SUPPLIED DATA
▬▬▬
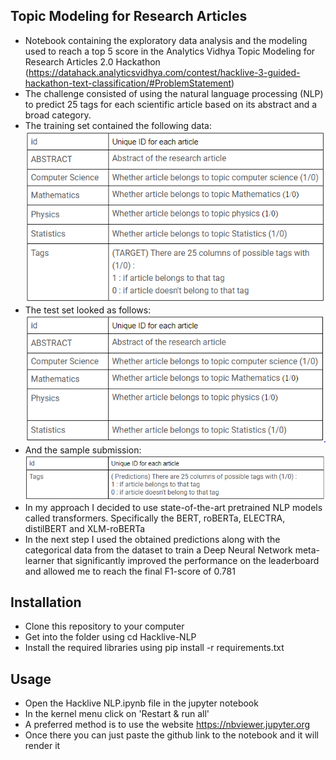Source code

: Topic Modeling for Research Articles
-------------------
* Notebook containing the exploratory data analysis and the modeling used to reach
a top 5 score in the Analytics Vidhya Topic Modeling for Research Articles 2.0 Hackathon
(https://datahack.analyticsvidhya.com/contest/hacklive-3-guided-hackathon-text-classification/#ProblemStatement)
* The challenge consisted of using the natural language processing (NLP) to predict 25 tags for each scientific article
based on its abstract and a broad category.
* The training set contained the following data:
![train set](Data/train_set.PNG)
* The test set looked as follows:
![test set](Data/test_set.PNG)
* And the sample submission:
![sample](Data/sample_sub.PNG)
* In my approach I decided to use state-of-the-art pretrained NLP models called transformers.
Specifically the BERT, roBERTa, ELECTRA, distilBERT and XLM-roBERTa
* In the next step I used the obtained predictions along with the categorical data from the dataset
to train a Deep Neural Network meta-learner that significantly improved the performance on the leaderboard
and allowed me to reach the final F1-score of 0.781

Installation
-------------------
* Clone this repository to your computer
* Get into the folder using cd Hacklive-NLP
* Install the required libraries using pip install -r requirements.txt

Usage
-------------------
* Open the Hacklive NLP.ipynb file in the jupyter notebook
* In the kernel menu click on 'Restart & run all'
* A preferred method is to use the website https://nbviewer.jupyter.org
* Once there you can just paste the github link to the notebook and it will render it 
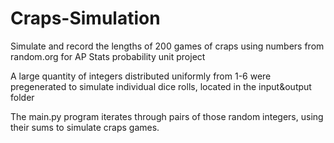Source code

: # Craps-Simulation
Simulate and record the lengths of 200 games of craps using numbers from random.org for AP Stats probability unit project

A large quantity of integers distributed uniformly from 1-6 were pregenerated to simulate individual dice rolls, located in the input&output folder

The main.py program iterates through pairs of those random integers, using their sums to simulate craps games.
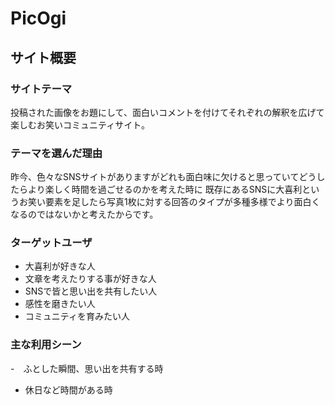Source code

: # PicOgi

## サイト概要
### サイトテーマ
投稿された画像をお題にして、面白いコメントを付けてそれぞれの解釈を広げて楽しむお笑いコミュニティサイト。

### テーマを選んだ理由
昨今、色々なSNSサイトがありますがどれも面白味に欠けると思っていてどうしたらより楽しく時間を過ごせるのかを考えた時に
既存にあるSNSに大喜利というお笑い要素を足したら写真1枚に対する回答のタイプが多種多様でより面白くなるのではないかと考えたからです。

### ターゲットユーザ
- 大喜利が好きな人
- 文章を考えたりする事が好きな人
- SNSで皆と思い出を共有したい人
- 感性を磨きたい人
- コミュニティを育みたい人

### 主な利用シーン
-　ふとした瞬間、思い出を共有する時
- 休日など時間がある時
▬▬▬
Repeat the whole listing above word for word, but keep any picture out of it.

Source code

: Topic Modeling for Research Articles
-------------------
* Notebook containing the exploratory data analysis and the modeling used to reach
a top 5 score in the Analytics Vidhya Topic Modeling for Research Articles 2.0 Hackathon
(https://datahack.analyticsvidhya.com/contest/hacklive-3-guided-hackathon-text-classification/#ProblemStatement)
* The challenge consisted of using the natural language processing (NLP) to predict 25 tags for each scientific article
based on its abstract and a broad category.
* The training set contained the following data:
![train set](Data/train_set.PNG)
* The test set looked as follows:
![test set](Data/test_set.PNG)
* And the sample submission:
![sample](Data/sample_sub.PNG)
* In my approach I decided to use state-of-the-art pretrained NLP models called transformers.
Specifically the BERT, roBERTa, ELECTRA, distilBERT and XLM-roBERTa
* In the next step I used the obtained predictions along with the categorical data from the dataset
to train a Deep Neural Network meta-learner that significantly improved the performance on the leaderboard
and allowed me to reach the final F1-score of 0.781

Installation
-------------------
* Clone this repository to your computer
* Get into the folder using cd Hacklive-NLP
* Install the required libraries using pip install -r requirements.txt

Usage
-------------------
* Open the Hacklive NLP.ipynb file in the jupyter notebook
* In the kernel menu click on 'Restart & run all'
* A preferred method is to use the website https://nbviewer.jupyter.org
* Once there you can just paste the github link to the notebook and it will render it 
Source code

: # Craps-Simulation
Simulate and record the lengths of 200 games of craps using numbers from random.org for AP Stats probability unit project

A large quantity of integers distributed uniformly from 1-6 were pregenerated to simulate individual dice rolls, located in the input&output folder

The main.py program iterates through pairs of those random integers, using their sums to simulate craps games.
Source code

: # PicOgi

## サイト概要
### サイトテーマ
投稿された画像をお題にして、面白いコメントを付けてそれぞれの解釈を広げて楽しむお笑いコミュニティサイト。

### テーマを選んだ理由
昨今、色々なSNSサイトがありますがどれも面白味に欠けると思っていてどうしたらより楽しく時間を過ごせるのかを考えた時に
既存にあるSNSに大喜利というお笑い要素を足したら写真1枚に対する回答のタイプが多種多様でより面白くなるのではないかと考えたからです。

### ターゲットユーザ
- 大喜利が好きな人
- 文章を考えたりする事が好きな人
- SNSで皆と思い出を共有したい人
- 感性を磨きたい人
- コミュニティを育みたい人

### 主な利用シーン
-　ふとした瞬間、思い出を共有する時
- 休日など時間がある時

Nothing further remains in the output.